▸ EXERCISE:
Where does the string "includegraphics" occur in the entries below? Copy every line where it does.
INFORMATION GIVEN below:
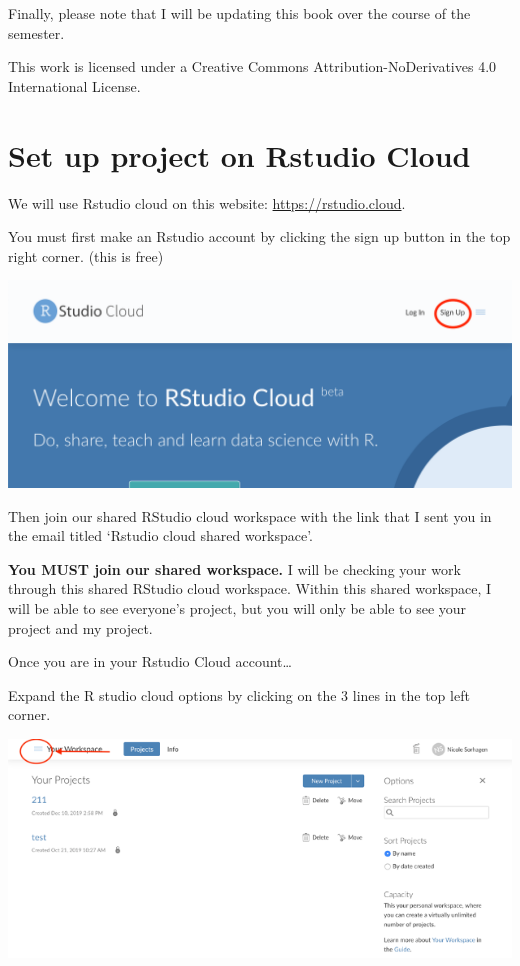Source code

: \documentclass[
]{book}
\begin{document}
Finally, please note that I will be updating this book over the course of the semester.

This work is licensed under a Creative Commons Attribution-NoDerivatives 4.0 International License.

\hypertarget{set-up-project-on-rstudio-cloud}{%
\chapter{Set up project on Rstudio Cloud}\label{set-up-project-on-rstudio-cloud}}

We will use Rstudio cloud on this website: \url{https://rstudio.cloud}.

You must first make an Rstudio account by clicking the sign up button in the top right corner. (this is free)

\includegraphics{img/signup.png}

Then join our shared RStudio cloud workspace with the link that I sent you in the email titled `Rstudio cloud shared workspace'.

\textbf{You MUST join our shared workspace.} I will be checking your work through this shared RStudio cloud workspace. Within this shared workspace, I will be able to see everyone's project, but you will only be able to see your project and my project.

Once you are in your Rstudio Cloud account\ldots{}

Expand the R studio cloud options by clicking on the 3 lines in the top left corner.

\includegraphics{img/Picture1.png}
\end{document}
End of INFORMATION GIVEN.
▸ RESULT OF THIS TASK:
\includegraphics{img/signup.png}
\includegraphics{img/Picture1.png}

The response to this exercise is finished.